[What needs to be done]: Would you please copy the part of the material below that opens with the line containing "대부분의 지난 zero-shot" and closes with the line containing "class를 분류하는데 유용합니다."? Copy it exactly, and only it.

[Available data]:

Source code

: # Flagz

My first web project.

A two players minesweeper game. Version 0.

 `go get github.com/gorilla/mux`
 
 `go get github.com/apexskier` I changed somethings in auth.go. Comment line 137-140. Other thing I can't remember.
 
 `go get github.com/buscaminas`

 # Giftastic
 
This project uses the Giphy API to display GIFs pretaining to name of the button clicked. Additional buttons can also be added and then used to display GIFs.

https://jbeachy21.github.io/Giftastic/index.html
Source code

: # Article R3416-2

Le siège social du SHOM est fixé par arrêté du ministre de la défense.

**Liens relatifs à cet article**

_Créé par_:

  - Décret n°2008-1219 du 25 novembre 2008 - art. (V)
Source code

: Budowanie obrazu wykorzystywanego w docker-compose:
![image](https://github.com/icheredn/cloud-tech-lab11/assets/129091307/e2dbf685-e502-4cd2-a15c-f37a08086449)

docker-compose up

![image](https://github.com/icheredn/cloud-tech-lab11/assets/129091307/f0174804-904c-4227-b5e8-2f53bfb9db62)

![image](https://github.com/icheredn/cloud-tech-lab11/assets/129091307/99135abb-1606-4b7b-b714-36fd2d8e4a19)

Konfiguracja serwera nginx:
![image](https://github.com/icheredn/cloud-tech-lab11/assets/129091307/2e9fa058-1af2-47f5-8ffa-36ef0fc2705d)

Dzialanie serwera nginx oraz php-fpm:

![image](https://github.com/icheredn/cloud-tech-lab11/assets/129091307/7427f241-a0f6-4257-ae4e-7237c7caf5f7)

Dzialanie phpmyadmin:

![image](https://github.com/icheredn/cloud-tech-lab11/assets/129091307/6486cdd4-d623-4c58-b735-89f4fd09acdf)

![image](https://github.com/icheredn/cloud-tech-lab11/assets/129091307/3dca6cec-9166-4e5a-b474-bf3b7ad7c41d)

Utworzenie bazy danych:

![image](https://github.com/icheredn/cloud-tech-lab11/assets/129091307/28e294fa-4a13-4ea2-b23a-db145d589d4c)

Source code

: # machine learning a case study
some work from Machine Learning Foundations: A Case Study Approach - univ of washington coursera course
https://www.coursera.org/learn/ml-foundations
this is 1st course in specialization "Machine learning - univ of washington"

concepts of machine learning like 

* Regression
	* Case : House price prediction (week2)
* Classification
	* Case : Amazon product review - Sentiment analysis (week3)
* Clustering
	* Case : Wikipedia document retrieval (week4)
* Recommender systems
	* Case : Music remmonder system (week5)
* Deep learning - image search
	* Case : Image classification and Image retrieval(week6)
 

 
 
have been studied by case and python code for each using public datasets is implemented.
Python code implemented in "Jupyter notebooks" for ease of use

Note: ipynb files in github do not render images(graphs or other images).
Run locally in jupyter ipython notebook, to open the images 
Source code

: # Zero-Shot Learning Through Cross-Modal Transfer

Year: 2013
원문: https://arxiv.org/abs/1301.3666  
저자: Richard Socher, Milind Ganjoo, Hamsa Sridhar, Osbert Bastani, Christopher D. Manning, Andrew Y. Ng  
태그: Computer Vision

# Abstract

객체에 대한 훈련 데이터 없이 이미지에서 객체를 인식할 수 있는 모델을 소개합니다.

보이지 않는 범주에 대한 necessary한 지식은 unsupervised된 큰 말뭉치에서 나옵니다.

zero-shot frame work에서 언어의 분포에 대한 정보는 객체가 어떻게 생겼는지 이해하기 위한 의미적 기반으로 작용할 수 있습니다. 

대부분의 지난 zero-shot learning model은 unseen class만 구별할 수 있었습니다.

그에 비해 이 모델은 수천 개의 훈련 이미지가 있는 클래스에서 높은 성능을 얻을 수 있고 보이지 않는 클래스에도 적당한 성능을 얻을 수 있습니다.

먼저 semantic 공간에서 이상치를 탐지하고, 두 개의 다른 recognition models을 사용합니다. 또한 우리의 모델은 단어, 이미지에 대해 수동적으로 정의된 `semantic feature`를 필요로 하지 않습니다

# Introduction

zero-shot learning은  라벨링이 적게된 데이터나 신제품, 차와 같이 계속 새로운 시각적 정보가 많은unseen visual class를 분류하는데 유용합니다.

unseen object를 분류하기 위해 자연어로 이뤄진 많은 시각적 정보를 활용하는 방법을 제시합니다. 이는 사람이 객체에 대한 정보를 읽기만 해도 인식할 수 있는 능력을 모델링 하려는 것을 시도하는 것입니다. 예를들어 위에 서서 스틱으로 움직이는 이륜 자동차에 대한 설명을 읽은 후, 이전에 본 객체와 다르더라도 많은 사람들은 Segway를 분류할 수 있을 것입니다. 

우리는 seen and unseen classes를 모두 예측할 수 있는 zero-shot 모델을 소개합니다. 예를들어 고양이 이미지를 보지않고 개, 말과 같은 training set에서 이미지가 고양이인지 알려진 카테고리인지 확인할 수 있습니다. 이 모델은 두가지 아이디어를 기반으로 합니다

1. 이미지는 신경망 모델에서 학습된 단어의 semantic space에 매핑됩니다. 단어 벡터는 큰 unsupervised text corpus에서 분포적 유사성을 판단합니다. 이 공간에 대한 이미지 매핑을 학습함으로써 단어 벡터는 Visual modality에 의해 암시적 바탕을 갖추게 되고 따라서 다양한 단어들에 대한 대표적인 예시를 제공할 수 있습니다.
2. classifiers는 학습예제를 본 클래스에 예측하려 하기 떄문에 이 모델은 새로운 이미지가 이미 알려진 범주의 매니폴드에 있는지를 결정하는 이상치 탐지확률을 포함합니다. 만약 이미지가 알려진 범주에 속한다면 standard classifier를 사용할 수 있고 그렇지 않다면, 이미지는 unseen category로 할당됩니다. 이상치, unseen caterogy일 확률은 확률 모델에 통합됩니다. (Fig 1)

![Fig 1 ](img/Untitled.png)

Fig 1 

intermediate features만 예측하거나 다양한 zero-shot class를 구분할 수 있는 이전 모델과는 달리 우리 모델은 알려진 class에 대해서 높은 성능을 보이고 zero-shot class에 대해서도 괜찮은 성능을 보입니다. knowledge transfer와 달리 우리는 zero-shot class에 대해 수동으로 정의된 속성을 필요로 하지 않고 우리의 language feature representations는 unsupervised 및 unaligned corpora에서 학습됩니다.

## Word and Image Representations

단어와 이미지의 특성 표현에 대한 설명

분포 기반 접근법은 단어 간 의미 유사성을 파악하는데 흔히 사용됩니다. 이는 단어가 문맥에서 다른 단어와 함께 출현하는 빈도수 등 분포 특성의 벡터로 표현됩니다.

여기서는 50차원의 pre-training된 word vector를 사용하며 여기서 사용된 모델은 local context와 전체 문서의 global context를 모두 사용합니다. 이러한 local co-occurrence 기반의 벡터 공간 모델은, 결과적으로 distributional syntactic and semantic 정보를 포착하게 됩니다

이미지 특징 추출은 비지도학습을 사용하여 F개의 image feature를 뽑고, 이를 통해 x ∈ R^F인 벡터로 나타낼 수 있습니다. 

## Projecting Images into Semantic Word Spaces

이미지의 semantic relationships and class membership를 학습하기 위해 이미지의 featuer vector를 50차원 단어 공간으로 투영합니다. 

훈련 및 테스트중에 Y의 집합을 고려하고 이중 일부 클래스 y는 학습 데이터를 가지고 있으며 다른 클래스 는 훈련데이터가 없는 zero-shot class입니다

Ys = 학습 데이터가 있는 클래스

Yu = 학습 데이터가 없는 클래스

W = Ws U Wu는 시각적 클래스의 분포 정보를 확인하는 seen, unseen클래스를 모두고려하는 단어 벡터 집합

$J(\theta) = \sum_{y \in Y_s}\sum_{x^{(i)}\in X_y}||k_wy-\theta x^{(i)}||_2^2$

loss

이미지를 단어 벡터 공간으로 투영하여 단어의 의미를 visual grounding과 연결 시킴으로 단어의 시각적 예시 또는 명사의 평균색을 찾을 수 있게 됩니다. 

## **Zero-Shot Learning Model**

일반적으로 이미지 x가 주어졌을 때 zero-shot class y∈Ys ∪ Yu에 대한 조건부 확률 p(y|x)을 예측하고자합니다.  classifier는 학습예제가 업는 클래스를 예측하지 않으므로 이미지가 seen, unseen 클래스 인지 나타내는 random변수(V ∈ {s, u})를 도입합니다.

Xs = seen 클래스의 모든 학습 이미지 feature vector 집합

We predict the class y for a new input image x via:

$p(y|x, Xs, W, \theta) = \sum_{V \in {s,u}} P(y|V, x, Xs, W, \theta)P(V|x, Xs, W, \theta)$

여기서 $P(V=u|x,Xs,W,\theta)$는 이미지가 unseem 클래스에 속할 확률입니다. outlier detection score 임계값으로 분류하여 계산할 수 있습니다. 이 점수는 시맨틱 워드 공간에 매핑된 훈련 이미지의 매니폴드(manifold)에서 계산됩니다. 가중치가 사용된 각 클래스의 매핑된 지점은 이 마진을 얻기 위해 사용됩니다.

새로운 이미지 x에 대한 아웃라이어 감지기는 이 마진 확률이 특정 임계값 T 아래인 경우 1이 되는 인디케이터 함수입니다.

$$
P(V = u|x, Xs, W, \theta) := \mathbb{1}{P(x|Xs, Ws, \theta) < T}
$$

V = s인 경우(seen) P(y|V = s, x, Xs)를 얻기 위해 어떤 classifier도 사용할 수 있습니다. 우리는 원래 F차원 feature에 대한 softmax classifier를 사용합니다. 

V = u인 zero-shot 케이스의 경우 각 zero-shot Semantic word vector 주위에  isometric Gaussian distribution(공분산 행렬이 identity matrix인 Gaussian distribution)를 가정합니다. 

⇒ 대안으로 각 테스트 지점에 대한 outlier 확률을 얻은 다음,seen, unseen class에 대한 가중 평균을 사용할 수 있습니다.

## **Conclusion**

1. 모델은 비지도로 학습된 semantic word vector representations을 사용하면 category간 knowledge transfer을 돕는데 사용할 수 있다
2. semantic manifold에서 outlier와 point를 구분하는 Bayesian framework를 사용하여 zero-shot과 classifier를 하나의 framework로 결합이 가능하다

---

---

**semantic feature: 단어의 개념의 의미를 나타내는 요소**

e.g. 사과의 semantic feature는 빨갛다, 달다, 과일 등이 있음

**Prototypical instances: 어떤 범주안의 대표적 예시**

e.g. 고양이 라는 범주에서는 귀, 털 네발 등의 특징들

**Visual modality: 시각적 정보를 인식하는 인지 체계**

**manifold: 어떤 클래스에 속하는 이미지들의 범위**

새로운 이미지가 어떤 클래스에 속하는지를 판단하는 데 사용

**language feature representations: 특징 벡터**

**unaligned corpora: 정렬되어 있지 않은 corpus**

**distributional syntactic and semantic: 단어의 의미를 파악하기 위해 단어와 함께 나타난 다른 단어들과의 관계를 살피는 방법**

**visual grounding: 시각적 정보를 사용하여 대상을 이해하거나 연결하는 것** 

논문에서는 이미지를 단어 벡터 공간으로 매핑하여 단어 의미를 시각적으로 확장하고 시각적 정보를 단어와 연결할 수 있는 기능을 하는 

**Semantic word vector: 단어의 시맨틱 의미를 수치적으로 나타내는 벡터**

[Solved problem]:
대부분의 지난 zero-shot learning model은 unseen class만 구별할 수 있었습니다.

그에 비해 이 모델은 수천 개의 훈련 이미지가 있는 클래스에서 높은 성능을 얻을 수 있고 보이지 않는 클래스에도 적당한 성능을 얻을 수 있습니다.

먼저 semantic 공간에서 이상치를 탐지하고, 두 개의 다른 recognition models을 사용합니다. 또한 우리의 모델은 단어, 이미지에 대해 수동적으로 정의된 `semantic feature`를 필요로 하지 않습니다

# Introduction

zero-shot learning은  라벨링이 적게된 데이터나 신제품, 차와 같이 계속 새로운 시각적 정보가 많은unseen visual class를 분류하는데 유용합니다.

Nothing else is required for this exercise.